- Location within the regional unit
- Efpalio Location within Greece
- Coordinates: 38°27′N 21°59′E﻿ / ﻿38.450°N 21.983°E
- Country: Greece
- Administrative region: Central Greece
- Regional unit: Phocis
- Municipality: Dorida

Area
- • Municipal unit: 204.2 km^{2} (78.8 sq mi)

Population (2021)
- • Municipal unit: 5,508
- • Municipal unit density: 26.97/km^{2} (69.86/sq mi)
- • Community: 882
- Time zone: UTC+2 (EET)
- • Summer (DST): UTC+3 (EEST)
- Vehicle registration: ΑΜ

= Efpalio =

Efpalio (Ευπάλιο) is a village and a former municipality in Phocis, Greece. Since the 2011 local government reform it is part of the municipality Dorida, of which it is a municipal unit. The municipal unit has an area of 204.207 km^{2}. Population 5,508 (2021).

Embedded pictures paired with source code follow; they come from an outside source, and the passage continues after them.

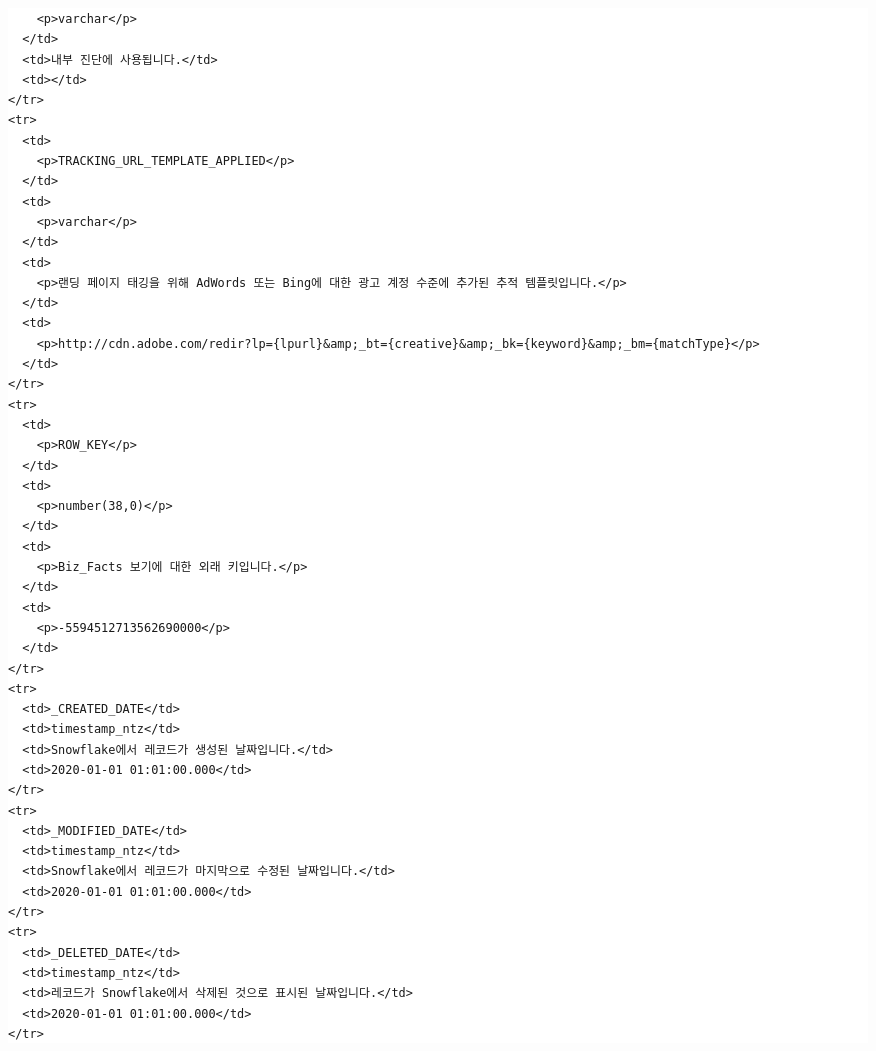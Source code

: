         <p>varchar</p>
      </td>
      <td>내부 진단에 사용됩니다.</td>
      <td></td>
    </tr>
    <tr>
      <td>
        <p>TRACKING_URL_TEMPLATE_APPLIED</p>
      </td>
      <td>
        <p>varchar</p>
      </td>
      <td>
        <p>랜딩 페이지 태깅을 위해 AdWords 또는 Bing에 대한 광고 계정 수준에 추가된 추적 템플릿입니다.</p>
      </td>
      <td>
        <p>http://cdn.adobe.com/redir?lp={lpurl}&amp;_bt={creative}&amp;_bk={keyword}&amp;_bm={matchType}</p>
      </td>
    </tr>
    <tr>
      <td>
        <p>ROW_KEY</p>
      </td>
      <td>
        <p>number(38,0)</p>
      </td>
      <td>
        <p>Biz_Facts 보기에 대한 외래 키입니다.</p>
      </td>
      <td>
        <p>-5594512713562690000</p>
      </td>
    </tr>
    <tr>
      <td>_CREATED_DATE</td>
      <td>timestamp_ntz</td>
      <td>Snowflake에서 레코드가 생성된 날짜입니다.</td>
      <td>2020-01-01 01:01:00.000</td>
    </tr>
    <tr>
      <td>_MODIFIED_DATE</td>
      <td>timestamp_ntz</td>
      <td>Snowflake에서 레코드가 마지막으로 수정된 날짜입니다.</td>
      <td>2020-01-01 01:01:00.000</td>
    </tr>
    <tr>
      <td>_DELETED_DATE</td>
      <td>timestamp_ntz</td>
      <td>레코드가 Snowflake에서 삭제된 것으로 표시된 날짜입니다.</td>
      <td>2020-01-01 01:01:00.000</td>
    </tr>
  </tbody>
</table>
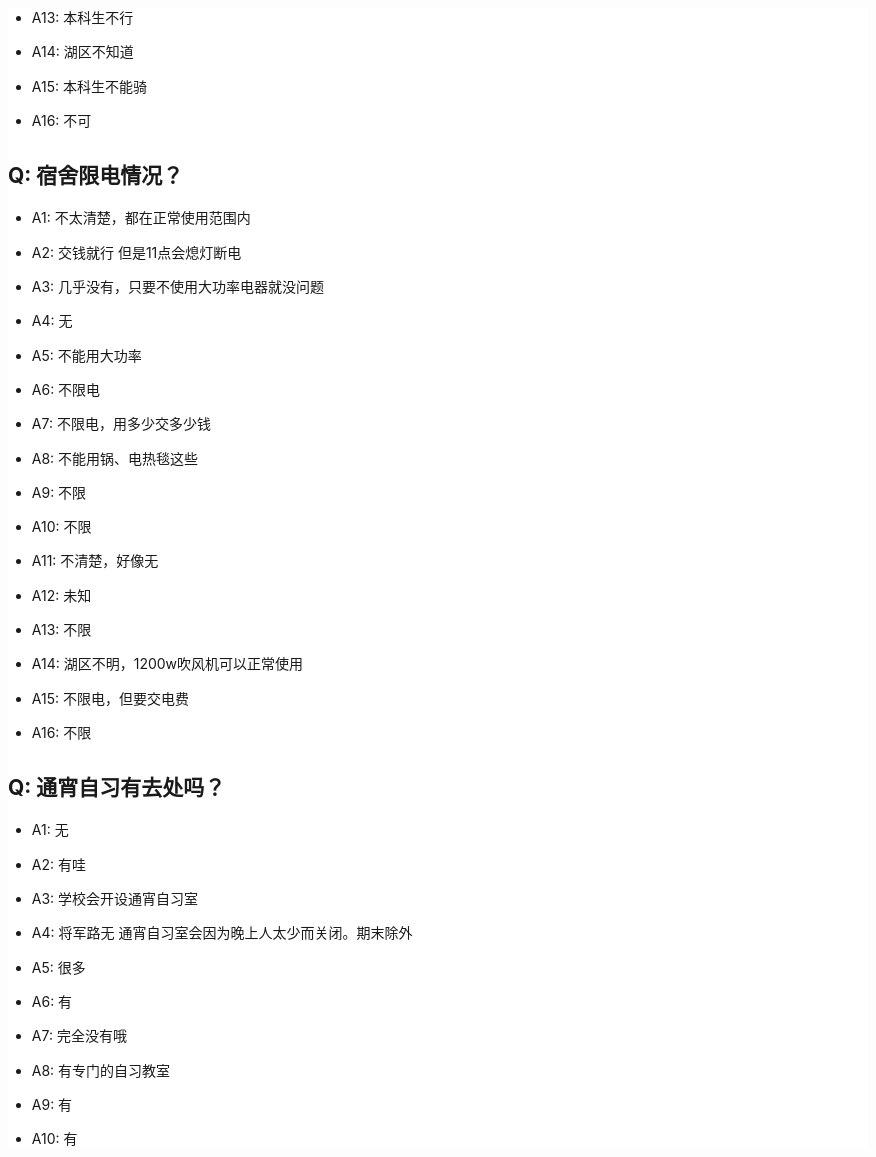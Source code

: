 - A13: 本科生不行

- A14: 湖区不知道

- A15: 本科生不能骑

- A16: 不可

## Q: 宿舍限电情况？

- A1: 不太清楚，都在正常使用范围内

- A2: 交钱就行 但是11点会熄灯断电

- A3: 几乎没有，只要不使用大功率电器就没问题

- A4: 无

- A5: 不能用大功率

- A6: 不限电

- A7: 不限电，用多少交多少钱

- A8: 不能用锅、电热毯这些

- A9: 不限

- A10: 不限

- A11: 不清楚，好像无

- A12: 未知

- A13: 不限

- A14: 湖区不明，1200w吹风机可以正常使用

- A15: 不限电，但要交电费

- A16: 不限

## Q: 通宵自习有去处吗？

- A1: 无

- A2: 有哇

- A3: 学校会开设通宵自习室

- A4: 将军路无 通宵自习室会因为晚上人太少而关闭。期末除外

- A5: 很多

- A6: 有

- A7: 完全没有哦

- A8: 有专门的自习教室

- A9: 有

- A10: 有
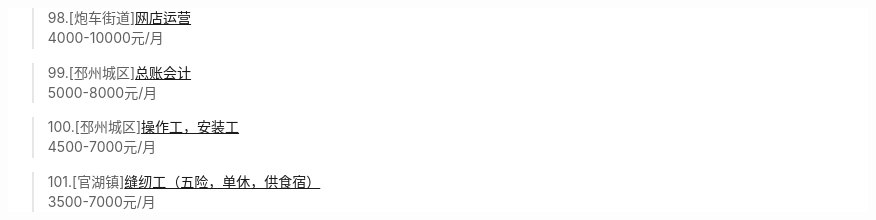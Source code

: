 >98.[炮车街道][网店运营](https://www.pizhouzhipin.com/job/30146)<br>
>4000-10000元/月

>99.[邳州城区][总账会计](https://www.pizhouzhipin.com/job/31469)<br>
>5000-8000元/月

>100.[邳州城区][操作工，安装工](https://www.pizhouzhipin.com/job/31632)<br>
>4500-7000元/月

>101.[官湖镇][缝纫工（五险，单休，供食宿）](https://www.pizhouzhipin.com/job/17265)<br>
>3500-7000元/月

The municipal unit Efpalio consists of sixteen communities: Kastraki, Efpalio, Managouli, Trikorfo, Malamata, Marathias, Monastiraki, Klima, Sergoula, Filothei, Kampos, Potidaneia, Teichio, Drosato, Palaioxari, and Pyrgos.

==Monasteries==

The area is also known for several important monasteries such as:

- The monastery of Panagia of Varnakova. It is a Byzantine monastery, built in 1077 A.D. by Saint Arsenios. Varnakova was a centre of Orthodoxy and Greek culture, in the years during which the Latins influenced Western Greece and mainly during the Frankish rule when there were plans for converting Greek people into Catholics under the Pope of Rome. During the war of 1821 it was the center of supply for the freedom fighters of Roumeli. Today the sacred monastery of Panagia of Varnakova, found in the engulf of a great forest is a place of spiritual peace.
- The newly built Monasteries of Trikorfo of St Augustine's and Seraphim of Sarof. It is well known for its 400 bells and 62 church bells, as well as the musical monk group “Paparockades”
- The historic monastery of St John of Thermes at the big springs of the river of Mantilo.
- The old Christian church of Ascension of the Savior in New Koukoura.
- The beautiful St John's monastery of Efpalio made with Byzantine technique, and unique art. It is built on the fringe of Efpalio "Platanitsa" area. It is a place of refreshment and religious celebrations.

==Other points of interest ==
- the popular Art Museum of Efpalio
- the Mornos river dam and the man made lake it has created
- Kefalogiefyro, an excellent and unique bridge in the region, perfectly constructed and well preserved over the narrow pass of Mornopotamos.